The baptism of his second son (1573) and the burial of his first wife (1574) at Harrietsham indicate that it was in 1572 that he inaugurated his family's landholding in the Len valley, by purchasing from his 'cousin,' Sir Warham St. Leger, the manor of Greenway Court.34 There he maintained his residence for twenty years, and thence he was buried, in Hollingbourne, June 1, 1591, as 'ffraunces Culpeper, generos.' His youngest son subsequently erected for him and his second wife the first of the Culpeper M.I.'s in Hollingbourne church, as follows:

'Franciscus Culpeper de Greeneway Court Ar(miger) Filius S(e)c(un)dus Willemi de Wigsell, et Joanna uxor ejus, Filia Joh(ann) is Pordage de Rodmersham, Ar(miger), expectant hic adventum D(omi) ni et properari orant. Ille. ultimo Maij A. D. 1591, aetat 53, Illa, xxmo Martij A. D. 1597 aetat 60, in coelum rediit. Exiguum. hoc officii et amoris ergo posuit Thomas unicus iis communis filius; et eorum piae et integrae vitae memoria suae, et suis exemplar vivat precatur.'

His will dated May 20, 1590, and proved November 22, 1591.

He m. 1st, 1567? Philippa, 'dau. and heir of . . . of Hinckstead.
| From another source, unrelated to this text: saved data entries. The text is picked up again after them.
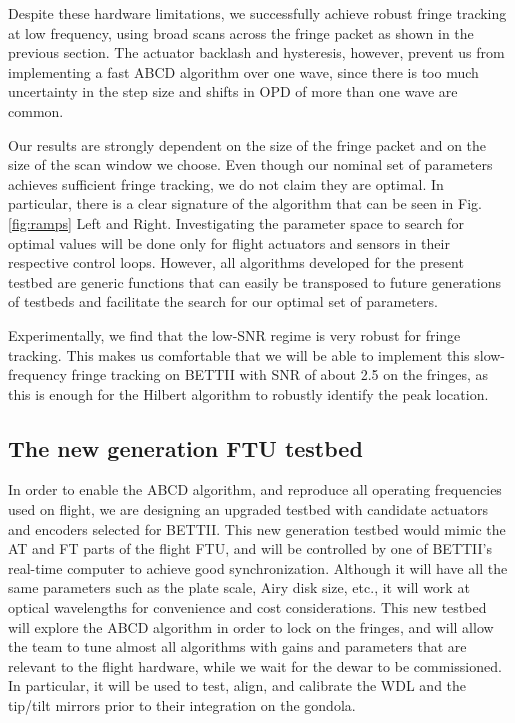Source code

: Despite these hardware limitations, we successfully achieve robust fringe tracking at low frequency, using broad scans across the fringe packet as shown in the previous section. The actuator backlash and hysteresis, however, prevent us from implementing a fast ABCD algorithm over one wave, since there is too much uncertainty in the step size and shifts in OPD of more than one wave are common. 

Our results are strongly dependent on the size of the fringe packet and on the size of the scan window we choose. Even though our nominal set of parameters achieves sufficient fringe tracking, we do not claim they are optimal. In particular, there is a clear signature of the algorithm that can be seen in Fig. \ref{fig:ramps} Left and Right. Investigating the parameter space to search for optimal values will be done only for flight actuators and sensors in their respective control loops. However, all algorithms developed for the present testbed are generic functions that can easily be transposed to future generations of testbeds and facilitate the search for our optimal set of parameters.

Experimentally, we find that the low-SNR regime is very robust for fringe tracking. This makes us comfortable that we will be able to implement this slow-frequency fringe tracking on BETTII with SNR of about 2.5 on the fringes, as this is enough for the Hilbert algorithm to robustly identify the peak location.




\subsection{The new generation FTU testbed}\label{subsec:newFTU}

In order to enable the ABCD algorithm, and reproduce all operating frequencies used on flight, we are designing an upgraded testbed with candidate actuators and encoders selected for BETTII. This new generation testbed would mimic the AT and FT parts of the flight FTU, and will be controlled by one of BETTII's real-time computer to achieve good synchronization. Although it will have all the same parameters such as the plate scale, Airy disk size, etc., it will work at optical wavelengths for convenience and cost considerations. This new testbed will explore the ABCD algorithm in order to lock on the fringes, and will allow the team to tune almost all algorithms with gains and parameters that are relevant to the flight hardware, while we wait for the dewar to be commissioned. In particular, it will be used to test, align, and calibrate the WDL and the tip/tilt mirrors prior to their integration on the gondola.

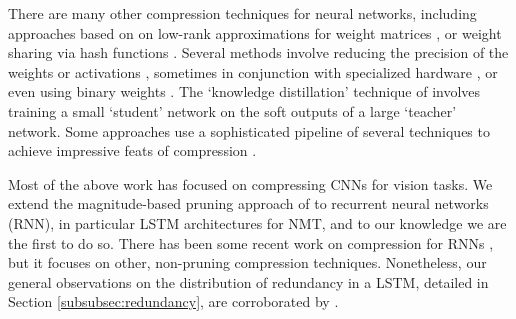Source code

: There are many other compression techniques for neural networks, including approaches based on on low-rank approximations for weight matrices \cite{jaderberg2014speeding,denton2014exploiting}, or weight sharing  via hash functions \cite{chen2015compressing}.
Several methods involve reducing the precision of the weights or activations \cite{courbariaux2014low}, sometimes in conjunction with specialized hardware \cite{gupta2015deep}, or even using binary weights \cite{lin2015neural}.
The `knowledge distillation' technique of \cite{hinton2015distilling} involves training a small `student' network on the soft outputs of a large `teacher' network.
Some approaches use a sophisticated pipeline of several techniques to achieve impressive feats of compression \cite{han2015deep,iandola2016squeezenet}.

Most of the above work has focused on compressing CNNs for vision tasks. 
We extend the magnitude-based pruning approach of \cite{han2015learning} to recurrent neural networks (RNN), in particular LSTM architectures for NMT, and to our knowledge we are the first to do so.
There has been some recent work on compression for RNNs \cite{lu2016learning,prabhavalkar2016compression}, but it focuses on other, non-pruning compression techniques. 
Nonetheless, our general observations on the distribution of redundancy in a
LSTM, detailed in Section \ref{subsubsec:redundancy}, are corroborated by \cite{lu2016learning}.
The christian name appears from her burial at Harrietsham, July 7, 1574, as 'Philippa, uxor Francisci Culpep'.' The description quoted above is that given in one of the Rowe More Kentish pedigrees (B. M. Add. MS. 5528, fo. 176). No other identification has appeared.

and by her had

i John (1568-1607) of Folkington, co. Sussex.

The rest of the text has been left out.